God is sufficient, and what an excellent guardian is He. If this were a letter written with ink then it would probably be ruined right now with these drops of pain from my eyes. Gaines, Garner, Brown, Martin, Rice, Crutcher, Castile, Sterling, Bland, Harris, Walter Scott, Freddie Gray. God is sufficient, and what an excellent guardian is He. Within 24 hours I have viewed videos of congressman, ex-mayors, “Black people hate white people, because white people are successful and they’re not.” I’ve spoken to acquaintances tell me that I should look at these killings objectively, that no doubt there is some racism but that I might be missing something, “not everything is about race,” they tell me. I’ve had my own beloved teachers who I love for the sake of God, they are the ones who have set me on this path of knowledge tell me blatantly that I’m taking this race issue too far and that they fear for me. They fear for me. But they can never understand the fear my mother has for me. I want to ask Shaykh, “Do you fear for me because you know at any moment when I arrive back on American soil that it could be me sitting in my car listening to Mishary or to your own Halaqah when it happens? When they call me and say, Come out with your hands in the air. . . only for me to awake and hear, Who is your Lord?”
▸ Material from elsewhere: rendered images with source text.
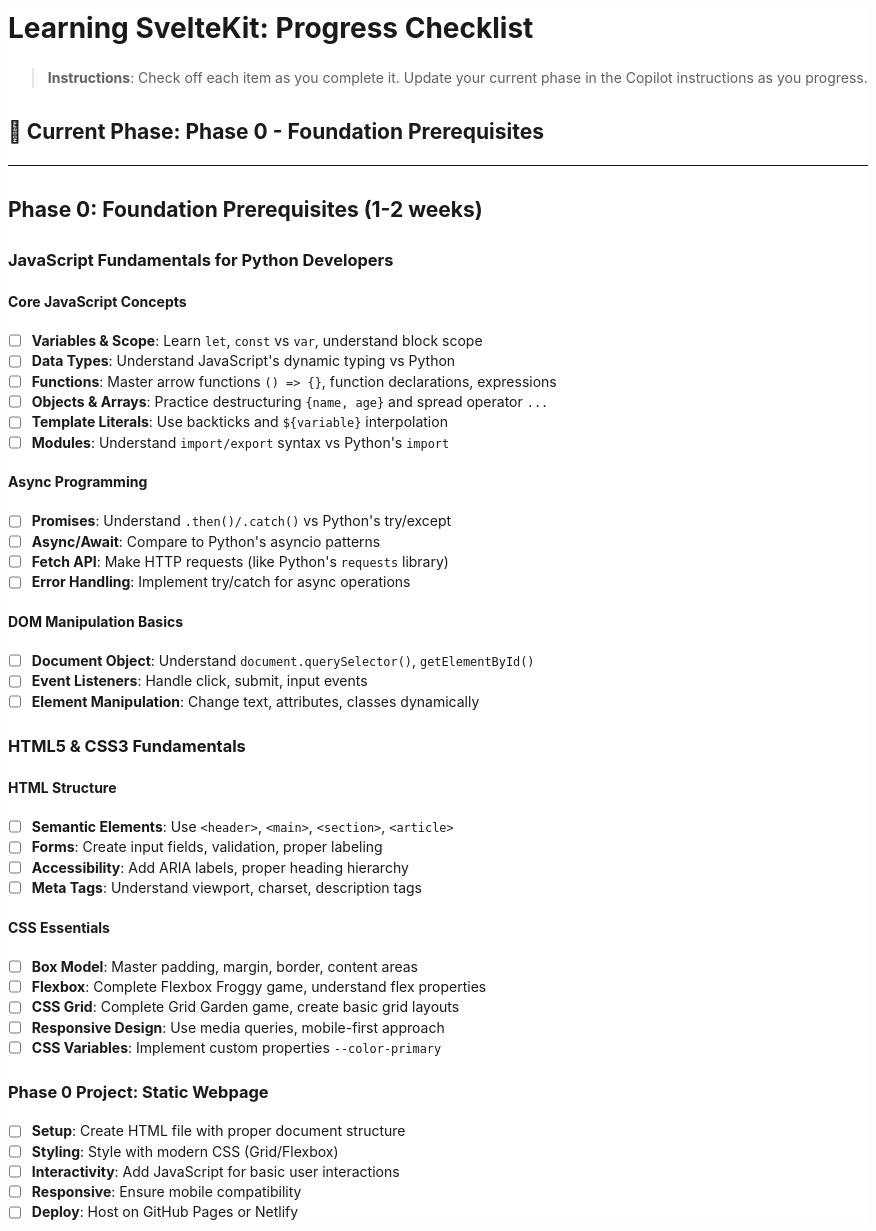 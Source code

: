 # Learning SvelteKit: Progress Checklist

> **Instructions**: Check off each item as you complete it. Update your current phase in the Copilot instructions as you progress.

## 🎯 Current Phase: Phase 0 - Foundation Prerequisites

---

## Phase 0: Foundation Prerequisites (1-2 weeks)

### JavaScript Fundamentals for Python Developers

#### Core JavaScript Concepts
- [ ] **Variables & Scope**: Learn `let`, `const` vs `var`, understand block scope
- [ ] **Data Types**: Understand JavaScript's dynamic typing vs Python
- [ ] **Functions**: Master arrow functions `() => {}`, function declarations, expressions
- [ ] **Objects & Arrays**: Practice destructuring `{name, age}` and spread operator `...`
- [ ] **Template Literals**: Use backticks and `${variable}` interpolation
- [ ] **Modules**: Understand `import/export` syntax vs Python's `import`

#### Async Programming
- [ ] **Promises**: Understand `.then()/.catch()` vs Python's try/except
- [ ] **Async/Await**: Compare to Python's asyncio patterns
- [ ] **Fetch API**: Make HTTP requests (like Python's `requests` library)
- [ ] **Error Handling**: Implement try/catch for async operations

#### DOM Manipulation Basics
- [ ] **Document Object**: Understand `document.querySelector()`, `getElementById()`
- [ ] **Event Listeners**: Handle click, submit, input events
- [ ] **Element Manipulation**: Change text, attributes, classes dynamically

### HTML5 & CSS3 Fundamentals

#### HTML Structure
- [ ] **Semantic Elements**: Use `<header>`, `<main>`, `<section>`, `<article>`
- [ ] **Forms**: Create input fields, validation, proper labeling
- [ ] **Accessibility**: Add ARIA labels, proper heading hierarchy
- [ ] **Meta Tags**: Understand viewport, charset, description tags

#### CSS Essentials
- [ ] **Box Model**: Master padding, margin, border, content areas
- [ ] **Flexbox**: Complete Flexbox Froggy game, understand flex properties
- [ ] **CSS Grid**: Complete Grid Garden game, create basic grid layouts
- [ ] **Responsive Design**: Use media queries, mobile-first approach
- [ ] **CSS Variables**: Implement custom properties `--color-primary`

### Phase 0 Project: Static Webpage
- [ ] **Setup**: Create HTML file with proper document structure
- [ ] **Styling**: Style with modern CSS (Grid/Flexbox)
- [ ] **Interactivity**: Add JavaScript for basic user interactions
- [ ] **Responsive**: Ensure mobile compatibility
- [ ] **Deploy**: Host on GitHub Pages or Netlify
I have no doubt in my mind that I need counseling; that every person of color in America is in need of counseling. That being Black and Muslim feels more like something a doctor diagnoses you with more than the perfect will of God. I feel so much pain; pain for those who are losing life, those afraid of losing someone, afraid of the next khutbah that they have to attend that neglects to mention the loss of life in their own neighborhood. Life that if walked in the masjid to embrace this faith would be hailed with praise but when that life is taken in a hail of bullets is met with silence.
I’ll continue to do my part, to educate, and to inspire. But this hole in my heart isn’t going anywhere, and I so desperately just want God to fill it. So I’ll keep saying it until my heart is filled and the pain goes away, “God is sufficient, and what an excellent guardian is He.”